Dataset records:
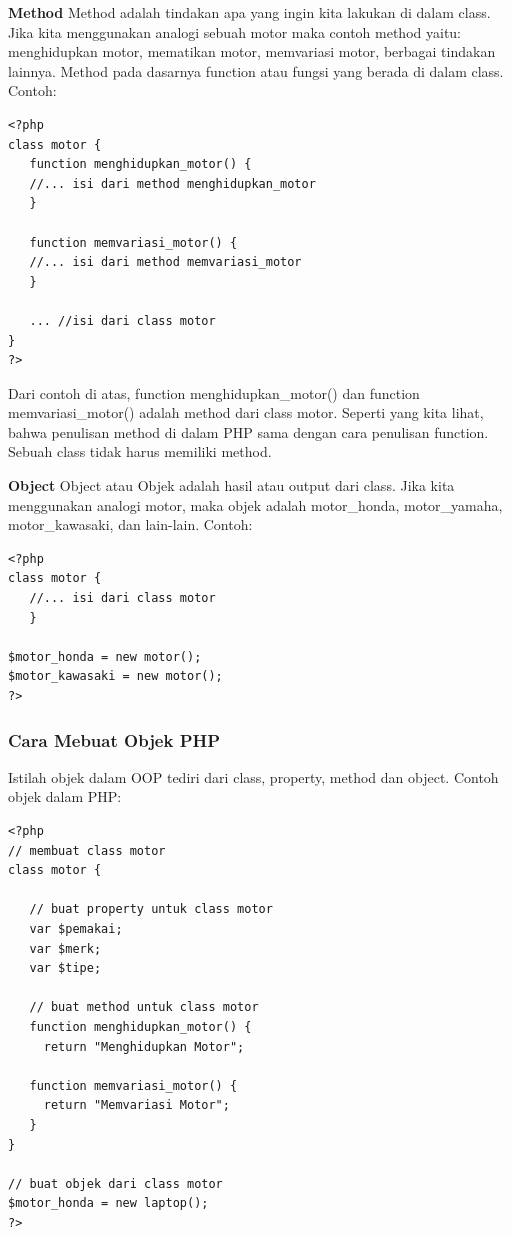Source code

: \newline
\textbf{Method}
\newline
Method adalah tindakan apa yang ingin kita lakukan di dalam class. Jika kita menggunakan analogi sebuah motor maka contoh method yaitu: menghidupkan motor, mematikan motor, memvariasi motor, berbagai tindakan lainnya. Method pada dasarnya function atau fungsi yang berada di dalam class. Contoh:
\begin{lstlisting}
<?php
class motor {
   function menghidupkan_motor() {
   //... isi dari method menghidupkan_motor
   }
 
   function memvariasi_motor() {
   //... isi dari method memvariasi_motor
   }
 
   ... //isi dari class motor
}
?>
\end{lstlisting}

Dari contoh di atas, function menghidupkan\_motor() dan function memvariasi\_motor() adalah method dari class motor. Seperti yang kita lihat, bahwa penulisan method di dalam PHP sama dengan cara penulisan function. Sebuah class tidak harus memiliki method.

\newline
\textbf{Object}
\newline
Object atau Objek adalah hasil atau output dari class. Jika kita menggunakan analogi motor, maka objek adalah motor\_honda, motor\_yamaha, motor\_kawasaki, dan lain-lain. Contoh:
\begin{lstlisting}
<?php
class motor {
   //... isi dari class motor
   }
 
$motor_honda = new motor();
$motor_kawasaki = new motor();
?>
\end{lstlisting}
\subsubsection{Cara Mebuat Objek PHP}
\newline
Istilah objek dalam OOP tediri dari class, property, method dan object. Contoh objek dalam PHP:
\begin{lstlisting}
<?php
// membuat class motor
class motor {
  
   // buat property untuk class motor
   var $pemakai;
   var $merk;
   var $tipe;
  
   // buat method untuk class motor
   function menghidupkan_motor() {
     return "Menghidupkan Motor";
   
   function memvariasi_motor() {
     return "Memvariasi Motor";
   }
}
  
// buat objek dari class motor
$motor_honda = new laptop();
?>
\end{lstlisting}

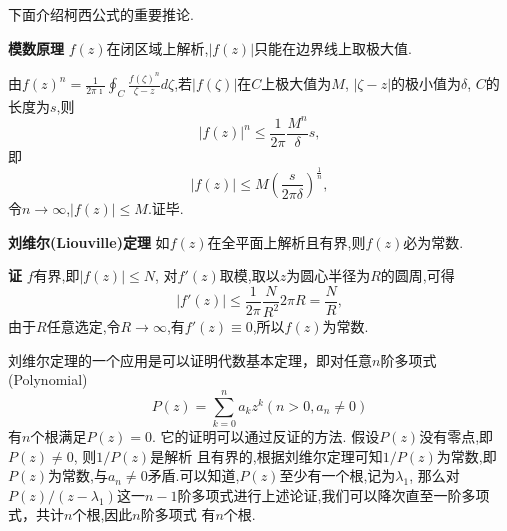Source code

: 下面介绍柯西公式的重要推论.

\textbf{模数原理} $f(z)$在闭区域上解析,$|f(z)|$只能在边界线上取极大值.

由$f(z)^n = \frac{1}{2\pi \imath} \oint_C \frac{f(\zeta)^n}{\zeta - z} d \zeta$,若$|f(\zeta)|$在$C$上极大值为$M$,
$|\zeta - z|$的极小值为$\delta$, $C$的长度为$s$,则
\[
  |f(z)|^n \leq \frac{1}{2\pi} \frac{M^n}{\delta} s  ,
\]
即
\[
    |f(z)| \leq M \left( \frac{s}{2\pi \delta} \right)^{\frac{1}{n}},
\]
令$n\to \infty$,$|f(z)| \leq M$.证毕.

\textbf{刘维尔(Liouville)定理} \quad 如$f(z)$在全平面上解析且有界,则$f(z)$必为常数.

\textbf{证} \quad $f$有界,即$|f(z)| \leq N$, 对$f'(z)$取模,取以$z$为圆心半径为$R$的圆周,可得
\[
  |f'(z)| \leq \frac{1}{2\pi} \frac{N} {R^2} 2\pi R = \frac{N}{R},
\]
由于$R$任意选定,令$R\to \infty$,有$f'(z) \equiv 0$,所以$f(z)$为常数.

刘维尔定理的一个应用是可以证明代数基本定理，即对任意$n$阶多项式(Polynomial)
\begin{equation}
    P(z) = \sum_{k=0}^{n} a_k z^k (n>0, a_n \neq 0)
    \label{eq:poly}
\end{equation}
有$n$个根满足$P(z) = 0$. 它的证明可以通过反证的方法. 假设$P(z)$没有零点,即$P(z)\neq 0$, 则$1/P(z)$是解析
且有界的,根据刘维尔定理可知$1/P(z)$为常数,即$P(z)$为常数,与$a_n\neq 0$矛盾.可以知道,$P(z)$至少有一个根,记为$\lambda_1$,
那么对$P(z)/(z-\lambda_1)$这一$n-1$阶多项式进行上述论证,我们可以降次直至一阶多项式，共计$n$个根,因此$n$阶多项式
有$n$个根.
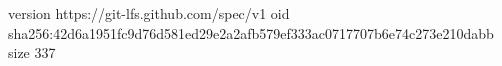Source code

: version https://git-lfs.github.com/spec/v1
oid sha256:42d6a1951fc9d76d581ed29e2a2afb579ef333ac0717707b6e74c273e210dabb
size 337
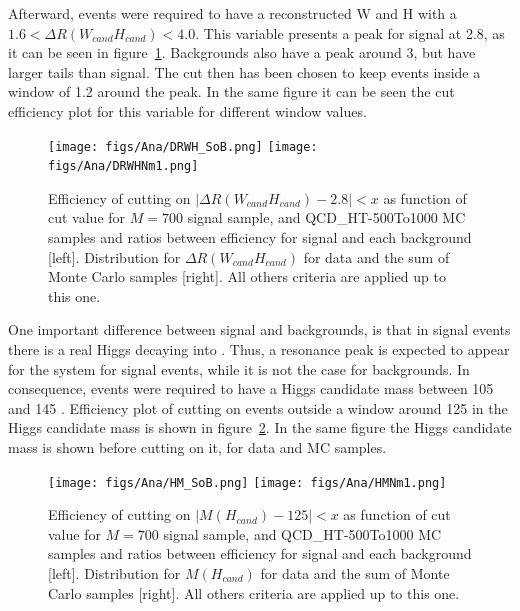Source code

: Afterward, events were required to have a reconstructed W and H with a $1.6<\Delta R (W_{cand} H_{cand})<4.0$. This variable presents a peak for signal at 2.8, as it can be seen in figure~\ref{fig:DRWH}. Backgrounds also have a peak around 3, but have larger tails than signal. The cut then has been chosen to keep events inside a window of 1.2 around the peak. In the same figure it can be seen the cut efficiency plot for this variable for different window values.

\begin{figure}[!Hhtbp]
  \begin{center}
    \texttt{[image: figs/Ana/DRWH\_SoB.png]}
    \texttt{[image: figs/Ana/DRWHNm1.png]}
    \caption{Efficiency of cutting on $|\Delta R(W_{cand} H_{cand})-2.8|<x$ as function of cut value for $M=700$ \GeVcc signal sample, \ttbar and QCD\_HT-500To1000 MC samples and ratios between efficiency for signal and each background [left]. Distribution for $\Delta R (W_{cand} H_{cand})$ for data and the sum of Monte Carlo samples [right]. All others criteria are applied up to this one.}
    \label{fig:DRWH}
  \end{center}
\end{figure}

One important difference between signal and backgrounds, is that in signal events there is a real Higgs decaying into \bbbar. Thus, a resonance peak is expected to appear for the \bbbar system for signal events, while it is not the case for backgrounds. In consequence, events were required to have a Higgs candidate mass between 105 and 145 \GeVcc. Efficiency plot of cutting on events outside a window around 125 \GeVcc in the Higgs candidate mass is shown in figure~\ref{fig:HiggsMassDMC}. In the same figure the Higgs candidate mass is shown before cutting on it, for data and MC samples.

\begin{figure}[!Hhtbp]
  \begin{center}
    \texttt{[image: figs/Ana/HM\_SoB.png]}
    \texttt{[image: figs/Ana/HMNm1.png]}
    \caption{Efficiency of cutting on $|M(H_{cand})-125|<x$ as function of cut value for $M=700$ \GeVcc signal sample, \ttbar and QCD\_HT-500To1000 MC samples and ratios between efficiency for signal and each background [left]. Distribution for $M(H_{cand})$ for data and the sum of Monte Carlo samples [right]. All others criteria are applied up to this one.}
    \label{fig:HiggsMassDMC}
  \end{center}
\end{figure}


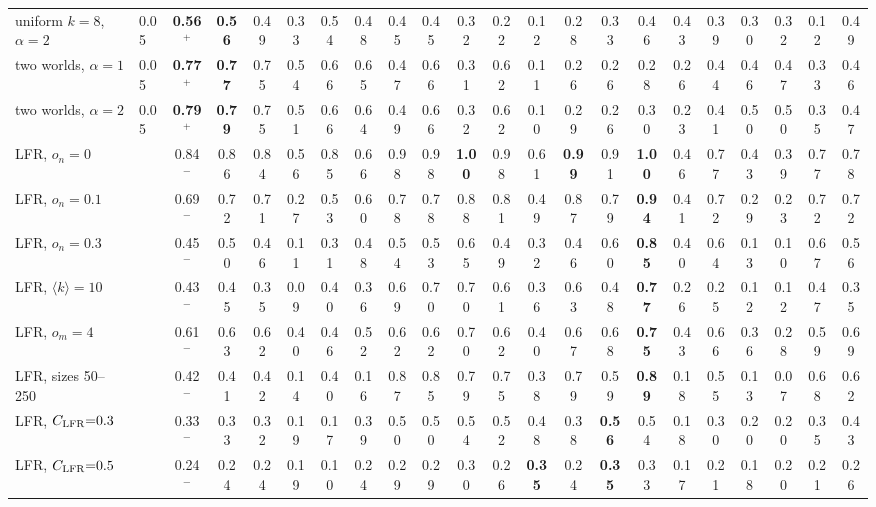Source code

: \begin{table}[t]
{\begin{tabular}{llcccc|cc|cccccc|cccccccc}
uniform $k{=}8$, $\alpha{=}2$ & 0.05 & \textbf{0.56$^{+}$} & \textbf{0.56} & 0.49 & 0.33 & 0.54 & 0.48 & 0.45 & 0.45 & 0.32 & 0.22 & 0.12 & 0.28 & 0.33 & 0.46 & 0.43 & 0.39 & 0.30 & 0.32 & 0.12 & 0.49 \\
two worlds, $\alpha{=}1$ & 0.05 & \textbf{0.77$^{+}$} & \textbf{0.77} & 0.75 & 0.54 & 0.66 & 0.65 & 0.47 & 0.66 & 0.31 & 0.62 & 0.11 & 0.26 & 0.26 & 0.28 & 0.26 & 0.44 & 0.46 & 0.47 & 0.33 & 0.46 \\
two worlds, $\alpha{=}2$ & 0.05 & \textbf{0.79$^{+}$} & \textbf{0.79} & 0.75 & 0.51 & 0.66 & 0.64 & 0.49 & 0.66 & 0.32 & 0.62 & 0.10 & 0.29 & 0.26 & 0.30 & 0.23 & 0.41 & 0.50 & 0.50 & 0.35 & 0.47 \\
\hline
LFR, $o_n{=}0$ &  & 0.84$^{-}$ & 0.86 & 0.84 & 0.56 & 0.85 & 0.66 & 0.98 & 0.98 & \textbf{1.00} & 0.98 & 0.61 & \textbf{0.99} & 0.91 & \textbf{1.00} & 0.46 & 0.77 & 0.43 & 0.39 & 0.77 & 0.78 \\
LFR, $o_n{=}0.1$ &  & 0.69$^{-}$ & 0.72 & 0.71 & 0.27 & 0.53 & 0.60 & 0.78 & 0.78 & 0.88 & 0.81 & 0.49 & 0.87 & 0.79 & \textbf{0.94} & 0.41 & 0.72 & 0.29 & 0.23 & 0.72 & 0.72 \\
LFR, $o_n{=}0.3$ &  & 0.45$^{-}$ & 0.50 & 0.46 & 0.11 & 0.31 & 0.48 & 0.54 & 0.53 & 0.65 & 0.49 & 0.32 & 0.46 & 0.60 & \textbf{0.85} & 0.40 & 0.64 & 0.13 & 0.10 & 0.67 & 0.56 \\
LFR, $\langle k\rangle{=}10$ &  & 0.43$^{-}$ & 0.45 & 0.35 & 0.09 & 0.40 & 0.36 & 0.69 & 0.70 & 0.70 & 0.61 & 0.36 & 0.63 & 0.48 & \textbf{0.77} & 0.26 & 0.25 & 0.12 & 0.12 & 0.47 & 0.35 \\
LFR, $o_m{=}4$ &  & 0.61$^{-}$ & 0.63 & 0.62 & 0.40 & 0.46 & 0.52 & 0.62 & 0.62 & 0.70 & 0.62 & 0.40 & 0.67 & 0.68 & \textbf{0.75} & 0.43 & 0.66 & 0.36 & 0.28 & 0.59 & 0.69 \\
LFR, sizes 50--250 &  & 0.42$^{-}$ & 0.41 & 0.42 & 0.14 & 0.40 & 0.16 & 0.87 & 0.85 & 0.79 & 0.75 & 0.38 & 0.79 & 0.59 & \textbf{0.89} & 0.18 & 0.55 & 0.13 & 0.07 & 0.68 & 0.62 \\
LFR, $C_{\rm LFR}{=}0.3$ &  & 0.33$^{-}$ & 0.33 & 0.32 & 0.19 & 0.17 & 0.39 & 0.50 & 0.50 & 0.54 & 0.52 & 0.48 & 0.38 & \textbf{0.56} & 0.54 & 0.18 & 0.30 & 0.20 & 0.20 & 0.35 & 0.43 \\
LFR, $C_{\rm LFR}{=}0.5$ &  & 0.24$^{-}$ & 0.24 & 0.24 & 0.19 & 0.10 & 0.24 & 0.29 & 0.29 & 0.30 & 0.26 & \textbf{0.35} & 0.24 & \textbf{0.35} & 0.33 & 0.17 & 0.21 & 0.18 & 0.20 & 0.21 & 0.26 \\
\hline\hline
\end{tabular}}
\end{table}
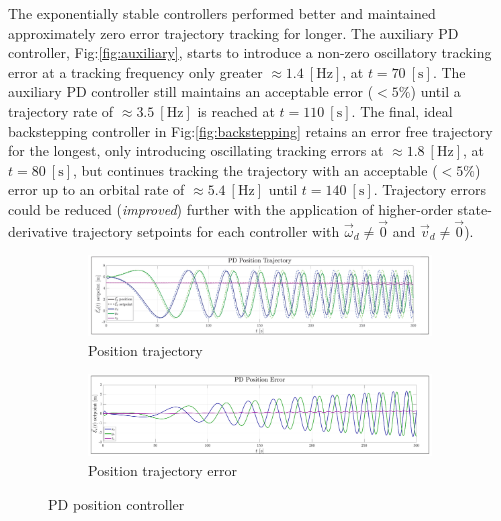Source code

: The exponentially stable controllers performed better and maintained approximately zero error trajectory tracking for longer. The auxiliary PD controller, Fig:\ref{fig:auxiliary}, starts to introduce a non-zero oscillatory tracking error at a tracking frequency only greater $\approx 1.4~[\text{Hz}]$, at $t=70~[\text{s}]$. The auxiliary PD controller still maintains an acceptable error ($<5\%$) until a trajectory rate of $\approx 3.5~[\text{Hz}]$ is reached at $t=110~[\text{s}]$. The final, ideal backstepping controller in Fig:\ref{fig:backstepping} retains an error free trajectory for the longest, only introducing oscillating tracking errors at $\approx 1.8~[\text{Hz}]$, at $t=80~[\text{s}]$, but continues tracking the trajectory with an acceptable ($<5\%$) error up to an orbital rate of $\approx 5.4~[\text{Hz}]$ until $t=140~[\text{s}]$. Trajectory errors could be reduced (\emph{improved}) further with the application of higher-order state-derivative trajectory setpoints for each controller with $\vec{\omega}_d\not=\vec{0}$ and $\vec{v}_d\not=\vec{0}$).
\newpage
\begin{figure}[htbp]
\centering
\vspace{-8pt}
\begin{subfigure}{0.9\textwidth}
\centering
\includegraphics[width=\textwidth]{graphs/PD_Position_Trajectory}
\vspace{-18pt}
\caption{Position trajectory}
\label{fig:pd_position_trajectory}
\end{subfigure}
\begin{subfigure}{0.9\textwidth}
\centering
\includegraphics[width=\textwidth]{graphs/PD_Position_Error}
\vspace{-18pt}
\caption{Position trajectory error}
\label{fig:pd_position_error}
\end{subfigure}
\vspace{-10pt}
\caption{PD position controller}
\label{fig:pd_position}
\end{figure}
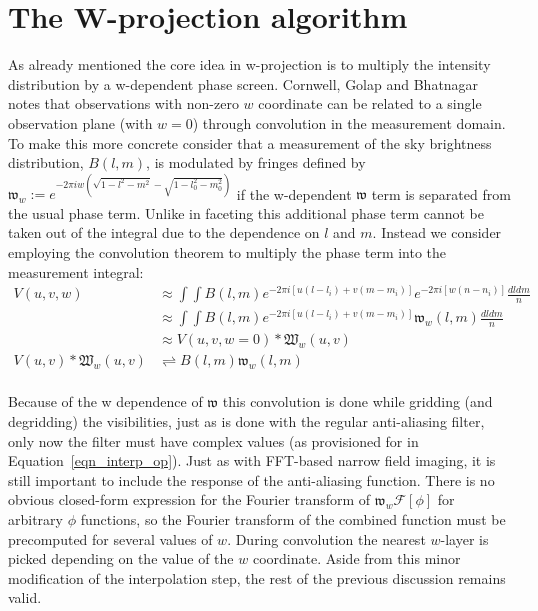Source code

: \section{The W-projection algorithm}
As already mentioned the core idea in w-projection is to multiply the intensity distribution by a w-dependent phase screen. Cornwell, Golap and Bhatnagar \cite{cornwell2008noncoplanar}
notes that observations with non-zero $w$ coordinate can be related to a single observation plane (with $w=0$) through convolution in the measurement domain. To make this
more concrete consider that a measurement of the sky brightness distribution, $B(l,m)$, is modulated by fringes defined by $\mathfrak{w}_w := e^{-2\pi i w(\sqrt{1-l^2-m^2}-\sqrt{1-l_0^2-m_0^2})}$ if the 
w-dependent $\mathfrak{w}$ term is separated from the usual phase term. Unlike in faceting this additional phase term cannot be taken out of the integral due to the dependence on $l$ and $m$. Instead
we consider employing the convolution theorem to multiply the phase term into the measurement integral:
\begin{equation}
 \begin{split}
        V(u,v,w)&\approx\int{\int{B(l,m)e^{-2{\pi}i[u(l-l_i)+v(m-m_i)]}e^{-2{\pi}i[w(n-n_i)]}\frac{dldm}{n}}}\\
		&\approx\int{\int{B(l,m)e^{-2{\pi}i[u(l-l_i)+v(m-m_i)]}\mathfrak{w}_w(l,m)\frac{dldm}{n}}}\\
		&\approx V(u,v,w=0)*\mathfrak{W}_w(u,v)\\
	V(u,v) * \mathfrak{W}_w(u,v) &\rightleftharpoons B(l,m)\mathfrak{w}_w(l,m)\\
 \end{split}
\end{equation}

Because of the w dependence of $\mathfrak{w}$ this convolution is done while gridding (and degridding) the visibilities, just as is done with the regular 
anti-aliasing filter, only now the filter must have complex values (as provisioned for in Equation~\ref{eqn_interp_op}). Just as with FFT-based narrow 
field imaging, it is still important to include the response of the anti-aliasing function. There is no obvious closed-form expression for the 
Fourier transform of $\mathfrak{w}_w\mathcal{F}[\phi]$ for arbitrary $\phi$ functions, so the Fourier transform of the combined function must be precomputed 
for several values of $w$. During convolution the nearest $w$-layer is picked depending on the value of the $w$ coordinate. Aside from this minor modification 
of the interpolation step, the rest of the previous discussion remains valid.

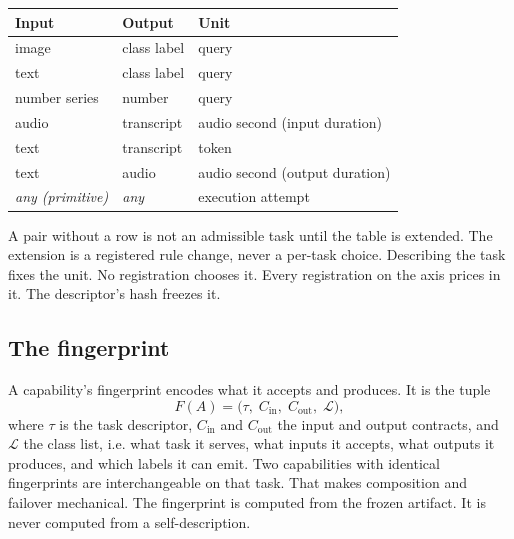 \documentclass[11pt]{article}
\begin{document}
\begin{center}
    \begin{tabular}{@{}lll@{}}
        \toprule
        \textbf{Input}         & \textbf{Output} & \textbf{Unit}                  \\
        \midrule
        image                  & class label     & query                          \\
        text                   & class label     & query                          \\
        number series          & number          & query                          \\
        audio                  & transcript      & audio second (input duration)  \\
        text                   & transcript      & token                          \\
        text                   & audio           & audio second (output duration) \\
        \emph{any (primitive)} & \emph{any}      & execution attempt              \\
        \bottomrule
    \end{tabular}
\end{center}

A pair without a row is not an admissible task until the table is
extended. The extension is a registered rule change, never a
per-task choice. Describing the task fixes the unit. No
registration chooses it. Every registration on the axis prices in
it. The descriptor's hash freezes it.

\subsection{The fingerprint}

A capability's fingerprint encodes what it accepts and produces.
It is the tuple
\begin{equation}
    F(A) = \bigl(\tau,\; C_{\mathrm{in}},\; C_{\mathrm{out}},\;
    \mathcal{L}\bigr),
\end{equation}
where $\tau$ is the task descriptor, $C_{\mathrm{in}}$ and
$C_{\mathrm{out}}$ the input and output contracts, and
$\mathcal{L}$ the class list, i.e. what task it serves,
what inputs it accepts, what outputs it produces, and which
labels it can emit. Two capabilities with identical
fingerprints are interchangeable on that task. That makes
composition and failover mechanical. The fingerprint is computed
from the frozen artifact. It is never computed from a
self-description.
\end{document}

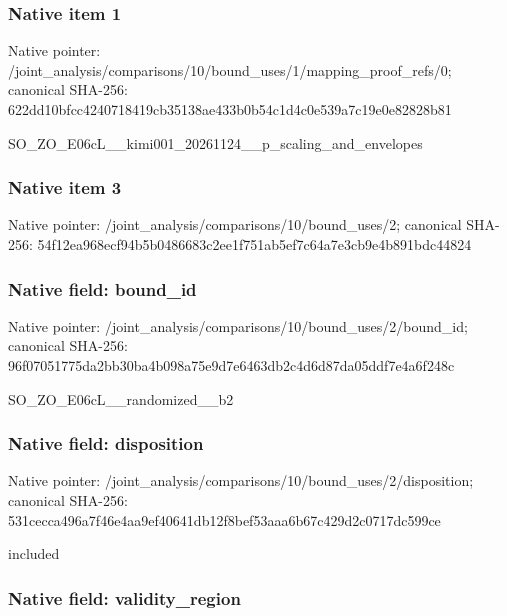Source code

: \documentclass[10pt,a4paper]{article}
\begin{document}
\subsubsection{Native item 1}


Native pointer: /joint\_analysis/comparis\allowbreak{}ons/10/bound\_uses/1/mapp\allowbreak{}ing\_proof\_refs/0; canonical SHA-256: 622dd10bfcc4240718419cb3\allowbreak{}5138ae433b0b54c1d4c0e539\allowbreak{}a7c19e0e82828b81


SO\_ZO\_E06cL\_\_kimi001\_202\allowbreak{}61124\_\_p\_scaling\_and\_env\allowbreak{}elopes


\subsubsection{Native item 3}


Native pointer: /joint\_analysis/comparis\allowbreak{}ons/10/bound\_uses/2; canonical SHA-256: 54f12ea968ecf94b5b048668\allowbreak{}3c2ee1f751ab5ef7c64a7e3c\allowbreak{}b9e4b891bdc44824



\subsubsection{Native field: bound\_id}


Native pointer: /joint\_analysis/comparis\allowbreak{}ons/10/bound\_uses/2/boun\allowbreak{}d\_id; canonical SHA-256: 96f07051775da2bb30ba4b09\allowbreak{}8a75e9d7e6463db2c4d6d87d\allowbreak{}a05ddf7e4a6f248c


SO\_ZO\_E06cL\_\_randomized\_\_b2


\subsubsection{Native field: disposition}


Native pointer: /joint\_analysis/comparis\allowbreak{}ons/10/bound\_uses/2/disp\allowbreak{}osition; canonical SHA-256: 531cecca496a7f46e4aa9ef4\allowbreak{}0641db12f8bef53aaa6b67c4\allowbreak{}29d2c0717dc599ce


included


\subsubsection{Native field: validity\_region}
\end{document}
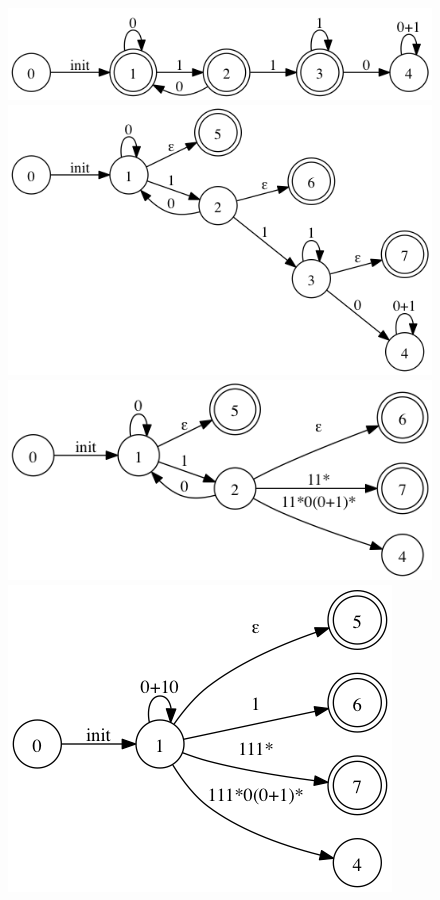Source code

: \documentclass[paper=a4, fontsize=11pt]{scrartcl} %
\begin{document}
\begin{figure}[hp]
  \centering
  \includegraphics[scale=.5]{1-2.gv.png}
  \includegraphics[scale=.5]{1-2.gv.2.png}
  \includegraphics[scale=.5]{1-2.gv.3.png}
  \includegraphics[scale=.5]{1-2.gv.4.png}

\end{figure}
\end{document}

● About this task
Return all lines in the entries above that carry the word "measurement".

● Output for this exercise
notes that observations with non-zero $w$ coordinate can be related to a single observation plane (with $w=0$) through convolution in the measurement domain. To make this
more concrete consider that a measurement of the sky brightness distribution, $B(l,m)$, is modulated by fringes defined by $\mathfrak{w}_w := e^{-2\pi i w(\sqrt{1-l^2-m^2}-\sqrt{1-l_0^2-m_0^2})}$ if the 
we consider employing the convolution theorem to multiply the phase term into the measurement integral:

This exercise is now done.